» **Exercise requirements**: Please retype the data below exactly, stopping after the line with "idea, that grammar" and skipping every picture.

Collected data
^^^^^^^^

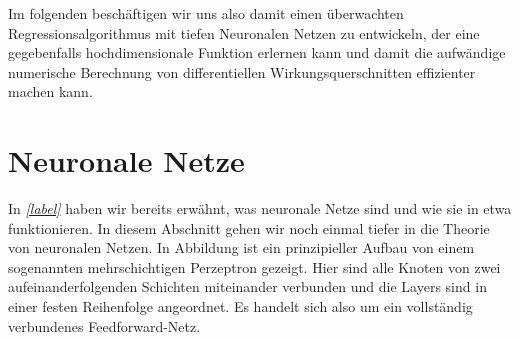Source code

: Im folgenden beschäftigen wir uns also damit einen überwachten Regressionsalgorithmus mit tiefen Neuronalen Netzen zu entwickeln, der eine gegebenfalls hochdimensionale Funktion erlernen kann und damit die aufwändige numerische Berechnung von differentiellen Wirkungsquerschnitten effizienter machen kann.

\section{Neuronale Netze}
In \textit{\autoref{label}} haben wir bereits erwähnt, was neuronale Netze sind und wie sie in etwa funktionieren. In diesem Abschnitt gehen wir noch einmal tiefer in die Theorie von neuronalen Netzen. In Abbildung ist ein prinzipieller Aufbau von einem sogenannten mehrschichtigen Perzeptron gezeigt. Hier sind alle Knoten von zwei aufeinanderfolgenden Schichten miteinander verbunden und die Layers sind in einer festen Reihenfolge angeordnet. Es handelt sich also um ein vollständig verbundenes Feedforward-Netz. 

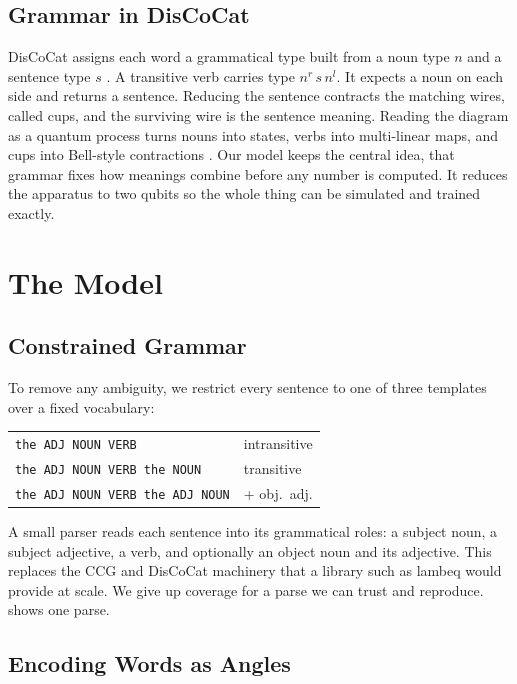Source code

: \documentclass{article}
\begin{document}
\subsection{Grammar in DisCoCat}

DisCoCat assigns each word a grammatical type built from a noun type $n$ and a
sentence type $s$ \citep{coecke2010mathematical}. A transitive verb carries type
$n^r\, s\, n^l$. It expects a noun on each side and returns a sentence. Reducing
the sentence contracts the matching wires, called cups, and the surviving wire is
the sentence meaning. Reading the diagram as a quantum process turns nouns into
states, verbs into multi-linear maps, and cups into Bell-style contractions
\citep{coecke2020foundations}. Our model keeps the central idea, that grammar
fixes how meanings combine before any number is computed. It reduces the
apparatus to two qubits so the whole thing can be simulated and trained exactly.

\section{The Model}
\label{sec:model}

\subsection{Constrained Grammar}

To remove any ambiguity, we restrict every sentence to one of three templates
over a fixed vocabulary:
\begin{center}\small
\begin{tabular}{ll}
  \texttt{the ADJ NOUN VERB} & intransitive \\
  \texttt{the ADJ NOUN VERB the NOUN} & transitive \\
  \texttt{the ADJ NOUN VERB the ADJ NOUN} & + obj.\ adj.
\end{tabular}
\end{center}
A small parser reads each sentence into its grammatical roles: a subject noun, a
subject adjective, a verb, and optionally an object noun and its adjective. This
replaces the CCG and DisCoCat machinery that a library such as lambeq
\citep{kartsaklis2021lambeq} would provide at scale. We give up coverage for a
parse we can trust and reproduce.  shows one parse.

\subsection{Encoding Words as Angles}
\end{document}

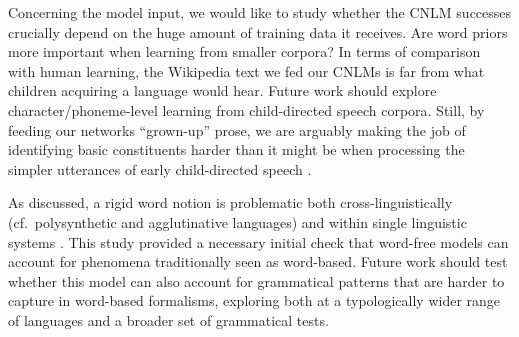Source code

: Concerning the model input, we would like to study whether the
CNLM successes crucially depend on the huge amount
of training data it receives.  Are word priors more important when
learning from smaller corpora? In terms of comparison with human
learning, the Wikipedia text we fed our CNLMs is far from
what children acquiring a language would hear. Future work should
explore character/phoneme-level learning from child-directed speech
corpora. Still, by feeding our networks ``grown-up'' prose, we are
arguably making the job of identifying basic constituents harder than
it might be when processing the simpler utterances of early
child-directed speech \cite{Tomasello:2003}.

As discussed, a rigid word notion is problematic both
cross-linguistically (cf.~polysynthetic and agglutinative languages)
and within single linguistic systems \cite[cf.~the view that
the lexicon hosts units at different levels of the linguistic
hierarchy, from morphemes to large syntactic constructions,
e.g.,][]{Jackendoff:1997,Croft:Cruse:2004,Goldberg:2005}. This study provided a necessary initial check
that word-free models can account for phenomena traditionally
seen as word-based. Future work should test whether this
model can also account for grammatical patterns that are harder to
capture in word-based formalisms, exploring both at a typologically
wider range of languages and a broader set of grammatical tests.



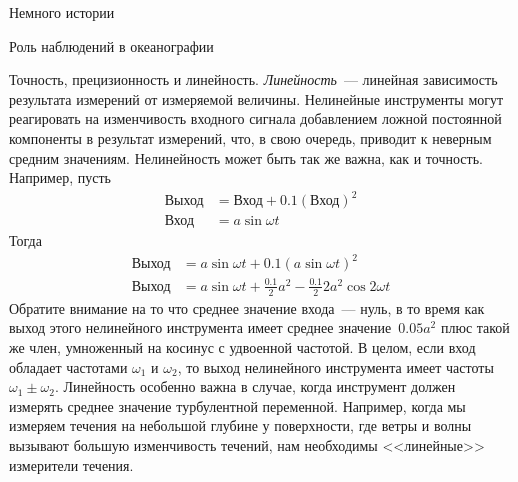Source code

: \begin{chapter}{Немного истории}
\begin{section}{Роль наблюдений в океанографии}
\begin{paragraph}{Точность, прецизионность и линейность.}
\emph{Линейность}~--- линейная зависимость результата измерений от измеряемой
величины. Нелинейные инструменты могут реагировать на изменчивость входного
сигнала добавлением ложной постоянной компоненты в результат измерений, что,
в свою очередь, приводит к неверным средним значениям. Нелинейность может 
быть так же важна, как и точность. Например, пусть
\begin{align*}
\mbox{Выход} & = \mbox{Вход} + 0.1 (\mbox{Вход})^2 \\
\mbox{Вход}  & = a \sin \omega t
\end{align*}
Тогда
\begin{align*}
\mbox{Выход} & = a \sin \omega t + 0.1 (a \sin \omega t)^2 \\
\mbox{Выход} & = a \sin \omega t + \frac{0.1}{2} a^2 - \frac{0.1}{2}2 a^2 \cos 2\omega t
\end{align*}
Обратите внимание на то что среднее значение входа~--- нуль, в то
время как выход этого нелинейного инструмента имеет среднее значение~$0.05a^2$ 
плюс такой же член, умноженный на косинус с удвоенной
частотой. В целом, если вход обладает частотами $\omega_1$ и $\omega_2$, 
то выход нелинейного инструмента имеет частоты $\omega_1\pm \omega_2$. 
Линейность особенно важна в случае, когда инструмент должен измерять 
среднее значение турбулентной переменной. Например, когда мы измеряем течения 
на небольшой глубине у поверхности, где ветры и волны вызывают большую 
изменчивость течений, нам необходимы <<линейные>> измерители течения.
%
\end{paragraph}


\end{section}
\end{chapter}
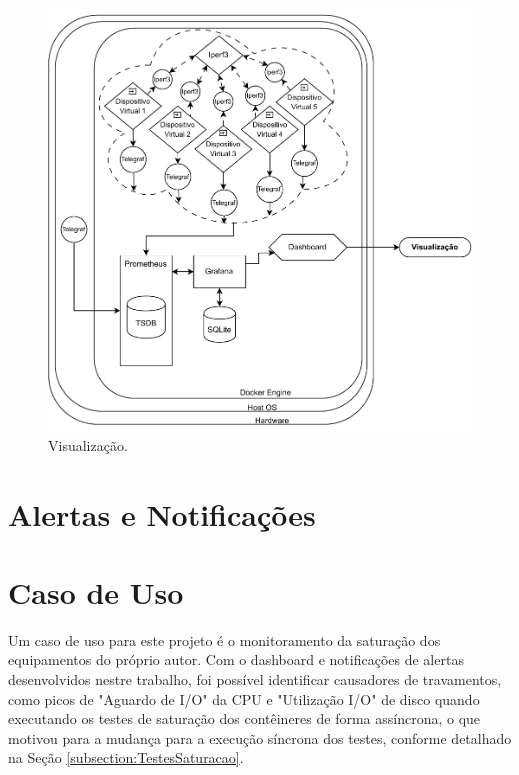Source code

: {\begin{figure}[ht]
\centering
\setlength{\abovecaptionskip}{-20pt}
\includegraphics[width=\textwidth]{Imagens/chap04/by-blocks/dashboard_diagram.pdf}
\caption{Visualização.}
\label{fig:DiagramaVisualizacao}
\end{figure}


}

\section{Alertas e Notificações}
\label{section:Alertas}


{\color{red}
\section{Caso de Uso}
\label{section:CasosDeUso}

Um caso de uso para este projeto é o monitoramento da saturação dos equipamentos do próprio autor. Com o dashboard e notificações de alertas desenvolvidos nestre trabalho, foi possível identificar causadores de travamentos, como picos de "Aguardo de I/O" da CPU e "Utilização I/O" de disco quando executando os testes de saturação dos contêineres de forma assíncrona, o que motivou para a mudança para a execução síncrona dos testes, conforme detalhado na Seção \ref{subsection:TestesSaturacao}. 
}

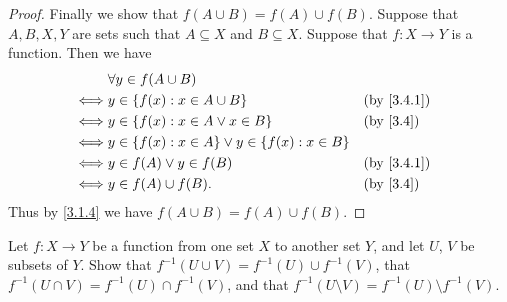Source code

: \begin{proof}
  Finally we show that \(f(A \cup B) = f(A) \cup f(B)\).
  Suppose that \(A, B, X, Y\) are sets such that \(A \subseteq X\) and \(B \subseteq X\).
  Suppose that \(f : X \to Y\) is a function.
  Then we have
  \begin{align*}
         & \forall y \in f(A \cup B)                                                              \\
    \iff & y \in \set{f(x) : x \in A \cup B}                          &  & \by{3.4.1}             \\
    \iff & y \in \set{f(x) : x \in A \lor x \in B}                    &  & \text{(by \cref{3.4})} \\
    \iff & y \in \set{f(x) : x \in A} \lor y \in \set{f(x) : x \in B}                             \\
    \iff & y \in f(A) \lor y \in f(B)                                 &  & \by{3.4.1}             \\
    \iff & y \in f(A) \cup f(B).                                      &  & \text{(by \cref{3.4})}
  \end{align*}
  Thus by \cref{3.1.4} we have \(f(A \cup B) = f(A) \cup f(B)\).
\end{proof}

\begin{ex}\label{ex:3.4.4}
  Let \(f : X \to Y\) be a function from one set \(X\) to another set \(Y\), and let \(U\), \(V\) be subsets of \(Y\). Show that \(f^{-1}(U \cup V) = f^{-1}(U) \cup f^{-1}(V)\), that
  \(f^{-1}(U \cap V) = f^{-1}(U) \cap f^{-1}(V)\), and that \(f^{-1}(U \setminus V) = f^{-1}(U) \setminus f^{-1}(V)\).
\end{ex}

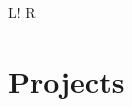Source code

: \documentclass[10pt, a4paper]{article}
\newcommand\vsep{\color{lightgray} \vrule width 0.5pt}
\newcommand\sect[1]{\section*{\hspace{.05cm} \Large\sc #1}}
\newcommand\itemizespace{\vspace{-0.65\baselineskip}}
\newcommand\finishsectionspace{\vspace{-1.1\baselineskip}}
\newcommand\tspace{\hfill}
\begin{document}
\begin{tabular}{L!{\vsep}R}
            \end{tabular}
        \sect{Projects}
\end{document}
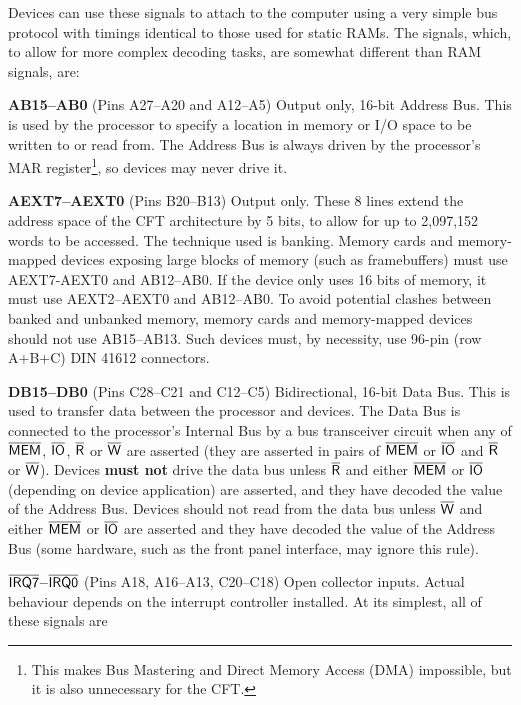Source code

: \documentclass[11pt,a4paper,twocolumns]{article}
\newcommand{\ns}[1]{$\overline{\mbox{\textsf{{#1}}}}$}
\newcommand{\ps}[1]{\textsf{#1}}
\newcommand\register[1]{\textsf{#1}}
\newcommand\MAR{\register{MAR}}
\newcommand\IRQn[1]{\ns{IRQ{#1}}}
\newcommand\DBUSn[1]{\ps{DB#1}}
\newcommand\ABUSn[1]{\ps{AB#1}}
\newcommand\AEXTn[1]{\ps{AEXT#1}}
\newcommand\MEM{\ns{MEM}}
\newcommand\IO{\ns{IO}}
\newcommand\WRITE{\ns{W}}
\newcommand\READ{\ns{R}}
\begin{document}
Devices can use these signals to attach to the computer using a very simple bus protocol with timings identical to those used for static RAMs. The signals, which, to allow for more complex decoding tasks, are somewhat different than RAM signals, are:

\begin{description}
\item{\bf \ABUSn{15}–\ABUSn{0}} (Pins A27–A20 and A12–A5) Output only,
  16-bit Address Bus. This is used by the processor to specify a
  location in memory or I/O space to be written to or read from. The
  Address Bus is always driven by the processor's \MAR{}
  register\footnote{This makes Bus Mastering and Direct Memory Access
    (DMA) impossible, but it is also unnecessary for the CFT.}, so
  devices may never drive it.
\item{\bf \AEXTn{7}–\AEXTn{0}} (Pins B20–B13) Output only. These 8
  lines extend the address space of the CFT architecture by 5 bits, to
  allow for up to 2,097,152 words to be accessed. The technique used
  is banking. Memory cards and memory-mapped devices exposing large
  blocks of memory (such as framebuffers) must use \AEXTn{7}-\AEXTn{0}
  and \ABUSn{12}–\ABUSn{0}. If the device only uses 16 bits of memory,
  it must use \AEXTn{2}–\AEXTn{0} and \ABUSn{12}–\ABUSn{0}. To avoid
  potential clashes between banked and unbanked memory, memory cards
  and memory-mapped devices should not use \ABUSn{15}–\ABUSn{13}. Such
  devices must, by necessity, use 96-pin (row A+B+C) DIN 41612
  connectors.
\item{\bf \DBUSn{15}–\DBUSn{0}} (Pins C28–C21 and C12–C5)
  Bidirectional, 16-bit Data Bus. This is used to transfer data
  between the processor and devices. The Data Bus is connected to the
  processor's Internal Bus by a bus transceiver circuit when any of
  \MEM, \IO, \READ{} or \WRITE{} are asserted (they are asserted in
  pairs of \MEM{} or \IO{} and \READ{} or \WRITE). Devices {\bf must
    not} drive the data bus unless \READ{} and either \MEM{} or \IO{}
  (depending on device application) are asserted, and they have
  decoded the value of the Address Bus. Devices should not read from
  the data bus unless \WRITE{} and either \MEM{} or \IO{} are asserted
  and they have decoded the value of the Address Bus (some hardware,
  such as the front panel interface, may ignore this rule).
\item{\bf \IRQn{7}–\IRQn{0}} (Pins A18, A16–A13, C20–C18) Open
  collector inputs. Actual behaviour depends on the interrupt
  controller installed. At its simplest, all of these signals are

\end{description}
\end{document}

^^^^^^^^

» **Task solution**:
Source code

: Im folgenden beschäftigen wir uns also damit einen überwachten Regressionsalgorithmus mit tiefen Neuronalen Netzen zu entwickeln, der eine gegebenfalls hochdimensionale Funktion erlernen kann und damit die aufwändige numerische Berechnung von differentiellen Wirkungsquerschnitten effizienter machen kann.

\section{Neuronale Netze}
In \textit{\autoref{label}} haben wir bereits erwähnt, was neuronale Netze sind und wie sie in etwa funktionieren. In diesem Abschnitt gehen wir noch einmal tiefer in die Theorie von neuronalen Netzen. In Abbildung ist ein prinzipieller Aufbau von einem sogenannten mehrschichtigen Perzeptron gezeigt. Hier sind alle Knoten von zwei aufeinanderfolgenden Schichten miteinander verbunden und die Layers sind in einer festen Reihenfolge angeordnet. Es handelt sich also um ein vollständig verbundenes Feedforward-Netz. 

Source code

: \documentclass{article}
\begin{document}
\subsection{Grammar in DisCoCat}

DisCoCat assigns each word a grammatical type built from a noun type $n$ and a
sentence type $s$ \citep{coecke2010mathematical}. A transitive verb carries type
$n^r\, s\, n^l$. It expects a noun on each side and returns a sentence. Reducing
the sentence contracts the matching wires, called cups, and the surviving wire is
the sentence meaning. Reading the diagram as a quantum process turns nouns into
states, verbs into multi-linear maps, and cups into Bell-style contractions
\citep{coecke2020foundations}. Our model keeps the central idea, that grammar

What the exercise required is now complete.